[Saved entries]
===
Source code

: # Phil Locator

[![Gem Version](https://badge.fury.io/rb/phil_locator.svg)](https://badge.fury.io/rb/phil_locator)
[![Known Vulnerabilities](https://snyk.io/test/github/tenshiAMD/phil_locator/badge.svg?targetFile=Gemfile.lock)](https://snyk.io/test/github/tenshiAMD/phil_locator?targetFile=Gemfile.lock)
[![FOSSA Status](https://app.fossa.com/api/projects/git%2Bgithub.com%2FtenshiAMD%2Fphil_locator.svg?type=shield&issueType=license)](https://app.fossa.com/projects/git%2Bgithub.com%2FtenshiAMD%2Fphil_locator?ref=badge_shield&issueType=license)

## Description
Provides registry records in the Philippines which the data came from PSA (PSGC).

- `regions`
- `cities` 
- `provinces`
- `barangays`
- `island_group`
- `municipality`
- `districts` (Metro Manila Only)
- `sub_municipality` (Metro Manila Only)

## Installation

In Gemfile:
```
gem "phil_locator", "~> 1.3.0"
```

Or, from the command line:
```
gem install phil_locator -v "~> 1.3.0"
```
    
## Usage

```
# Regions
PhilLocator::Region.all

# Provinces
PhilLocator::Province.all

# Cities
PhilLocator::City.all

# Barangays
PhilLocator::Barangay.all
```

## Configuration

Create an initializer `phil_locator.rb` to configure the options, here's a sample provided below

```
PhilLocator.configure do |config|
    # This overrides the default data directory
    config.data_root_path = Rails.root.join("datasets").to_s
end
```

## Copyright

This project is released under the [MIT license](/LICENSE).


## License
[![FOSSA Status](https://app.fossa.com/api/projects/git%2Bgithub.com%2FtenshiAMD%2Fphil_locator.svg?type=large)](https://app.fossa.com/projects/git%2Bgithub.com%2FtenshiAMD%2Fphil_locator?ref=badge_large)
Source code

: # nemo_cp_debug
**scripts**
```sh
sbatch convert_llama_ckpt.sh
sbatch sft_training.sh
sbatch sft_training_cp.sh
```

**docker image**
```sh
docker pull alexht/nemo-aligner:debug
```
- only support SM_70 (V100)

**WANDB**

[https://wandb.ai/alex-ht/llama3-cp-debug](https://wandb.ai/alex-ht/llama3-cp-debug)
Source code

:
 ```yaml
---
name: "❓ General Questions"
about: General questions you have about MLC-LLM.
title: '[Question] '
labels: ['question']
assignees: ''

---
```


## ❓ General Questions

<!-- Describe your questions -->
===
Your reply should consist of the records, duplicated exactly.

### Response to the task:
Source code

: # Phil Locator

[![Gem Version](https://badge.fury.io/rb/phil_locator.svg)](https://badge.fury.io/rb/phil_locator)
[![Known Vulnerabilities](https://snyk.io/test/github/tenshiAMD/phil_locator/badge.svg?targetFile=Gemfile.lock)](https://snyk.io/test/github/tenshiAMD/phil_locator?targetFile=Gemfile.lock)
[![FOSSA Status](https://app.fossa.com/api/projects/git%2Bgithub.com%2FtenshiAMD%2Fphil_locator.svg?type=shield&issueType=license)](https://app.fossa.com/projects/git%2Bgithub.com%2FtenshiAMD%2Fphil_locator?ref=badge_shield&issueType=license)

## Description
Provides registry records in the Philippines which the data came from PSA (PSGC).

- `regions`
- `cities` 
- `provinces`
- `barangays`
- `island_group`
- `municipality`
- `districts` (Metro Manila Only)
- `sub_municipality` (Metro Manila Only)

## Installation

In Gemfile:
```
gem "phil_locator", "~> 1.3.0"
```

Or, from the command line:
```
gem install phil_locator -v "~> 1.3.0"
```
    
## Usage

```
# Regions
PhilLocator::Region.all

# Provinces
PhilLocator::Province.all

# Cities
PhilLocator::City.all

# Barangays
PhilLocator::Barangay.all
```

## Configuration

Create an initializer `phil_locator.rb` to configure the options, here's a sample provided below

```
PhilLocator.configure do |config|
    # This overrides the default data directory
    config.data_root_path = Rails.root.join("datasets").to_s
end
```

## Copyright

This project is released under the [MIT license](/LICENSE).


## License
[![FOSSA Status](https://app.fossa.com/api/projects/git%2Bgithub.com%2FtenshiAMD%2Fphil_locator.svg?type=large)](https://app.fossa.com/projects/git%2Bgithub.com%2FtenshiAMD%2Fphil_locator?ref=badge_large)
Source code

: # nemo_cp_debug
**scripts**
```sh
sbatch convert_llama_ckpt.sh
sbatch sft_training.sh
sbatch sft_training_cp.sh
```

**docker image**
```sh
docker pull alexht/nemo-aligner:debug
```
- only support SM_70 (V100)

**WANDB**

[https://wandb.ai/alex-ht/llama3-cp-debug](https://wandb.ai/alex-ht/llama3-cp-debug)
Source code

:
 ```yaml
---
name: "❓ General Questions"
about: General questions you have about MLC-LLM.
title: '[Question] '
labels: ['question']
assignees: ''

---
```


## ❓ General Questions

<!-- Describe your questions -->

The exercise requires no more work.